In the records below, some lines contain the word "start". Copy each of them.

[Records drawn from a dataset]
# # # # # # #
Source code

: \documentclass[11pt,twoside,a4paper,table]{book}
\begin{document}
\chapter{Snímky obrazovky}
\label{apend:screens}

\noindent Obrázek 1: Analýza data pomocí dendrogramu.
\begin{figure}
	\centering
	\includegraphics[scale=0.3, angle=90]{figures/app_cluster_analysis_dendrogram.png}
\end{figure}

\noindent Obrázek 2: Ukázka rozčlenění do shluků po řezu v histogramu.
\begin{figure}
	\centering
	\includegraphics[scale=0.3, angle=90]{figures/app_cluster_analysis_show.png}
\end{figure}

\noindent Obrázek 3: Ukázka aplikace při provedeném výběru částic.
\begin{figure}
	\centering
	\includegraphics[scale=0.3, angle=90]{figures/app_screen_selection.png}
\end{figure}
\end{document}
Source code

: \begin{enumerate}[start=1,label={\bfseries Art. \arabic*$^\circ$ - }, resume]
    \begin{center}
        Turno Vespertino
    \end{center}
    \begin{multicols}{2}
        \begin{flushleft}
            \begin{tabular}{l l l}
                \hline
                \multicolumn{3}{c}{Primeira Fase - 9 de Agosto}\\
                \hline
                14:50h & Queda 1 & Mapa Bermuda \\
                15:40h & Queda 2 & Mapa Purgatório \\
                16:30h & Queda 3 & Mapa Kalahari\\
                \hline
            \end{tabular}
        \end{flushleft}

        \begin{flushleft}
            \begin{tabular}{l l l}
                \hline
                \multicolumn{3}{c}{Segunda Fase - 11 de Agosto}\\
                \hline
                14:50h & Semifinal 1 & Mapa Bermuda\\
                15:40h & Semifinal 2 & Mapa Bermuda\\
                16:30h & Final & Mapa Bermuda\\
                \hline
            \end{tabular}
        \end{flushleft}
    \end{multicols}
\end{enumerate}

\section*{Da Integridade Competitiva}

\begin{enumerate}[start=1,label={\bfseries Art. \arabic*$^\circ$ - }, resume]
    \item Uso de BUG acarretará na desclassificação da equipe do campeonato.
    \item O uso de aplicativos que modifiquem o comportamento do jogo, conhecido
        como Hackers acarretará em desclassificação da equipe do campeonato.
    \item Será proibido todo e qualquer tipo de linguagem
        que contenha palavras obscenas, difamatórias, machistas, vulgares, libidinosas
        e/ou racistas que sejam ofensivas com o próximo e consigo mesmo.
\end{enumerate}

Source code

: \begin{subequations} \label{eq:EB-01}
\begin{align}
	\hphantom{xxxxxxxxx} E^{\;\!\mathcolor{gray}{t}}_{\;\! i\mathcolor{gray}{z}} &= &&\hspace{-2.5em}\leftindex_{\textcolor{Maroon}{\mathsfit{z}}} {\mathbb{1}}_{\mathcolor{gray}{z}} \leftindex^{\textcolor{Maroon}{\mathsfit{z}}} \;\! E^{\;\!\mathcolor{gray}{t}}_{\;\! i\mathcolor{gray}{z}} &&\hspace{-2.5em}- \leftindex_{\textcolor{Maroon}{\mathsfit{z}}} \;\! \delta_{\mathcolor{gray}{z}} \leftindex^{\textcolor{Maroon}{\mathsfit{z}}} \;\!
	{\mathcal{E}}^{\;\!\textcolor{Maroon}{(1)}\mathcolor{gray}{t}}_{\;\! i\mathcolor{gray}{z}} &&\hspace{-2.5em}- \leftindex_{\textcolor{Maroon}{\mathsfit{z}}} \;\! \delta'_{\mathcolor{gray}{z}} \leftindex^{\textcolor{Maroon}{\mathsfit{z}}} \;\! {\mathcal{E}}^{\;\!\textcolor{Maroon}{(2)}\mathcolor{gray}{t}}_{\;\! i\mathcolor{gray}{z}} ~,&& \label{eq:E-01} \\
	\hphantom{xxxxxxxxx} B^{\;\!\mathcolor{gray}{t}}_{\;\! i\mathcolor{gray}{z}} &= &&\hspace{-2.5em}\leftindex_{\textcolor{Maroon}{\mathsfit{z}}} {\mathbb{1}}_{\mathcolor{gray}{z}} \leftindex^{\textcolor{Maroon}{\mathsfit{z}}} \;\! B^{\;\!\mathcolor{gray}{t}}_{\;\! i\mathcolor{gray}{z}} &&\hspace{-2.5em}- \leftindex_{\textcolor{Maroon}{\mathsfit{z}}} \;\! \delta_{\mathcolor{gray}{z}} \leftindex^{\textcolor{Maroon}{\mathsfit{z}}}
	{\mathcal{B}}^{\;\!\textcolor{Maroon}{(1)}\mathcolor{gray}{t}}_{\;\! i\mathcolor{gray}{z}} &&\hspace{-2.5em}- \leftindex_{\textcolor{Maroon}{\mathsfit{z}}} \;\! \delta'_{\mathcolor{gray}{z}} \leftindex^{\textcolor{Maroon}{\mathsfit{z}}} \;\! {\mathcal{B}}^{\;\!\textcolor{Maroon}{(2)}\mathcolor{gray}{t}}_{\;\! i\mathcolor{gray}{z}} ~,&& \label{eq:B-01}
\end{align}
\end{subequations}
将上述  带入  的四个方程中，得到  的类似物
# # # # # # #
(TASK RESULT)
: \begin{enumerate}[start=1,label={\bfseries Art. \arabic*$^\circ$ - }, resume]
\begin{enumerate}[start=1,label={\bfseries Art. \arabic*$^\circ$ - }, resume]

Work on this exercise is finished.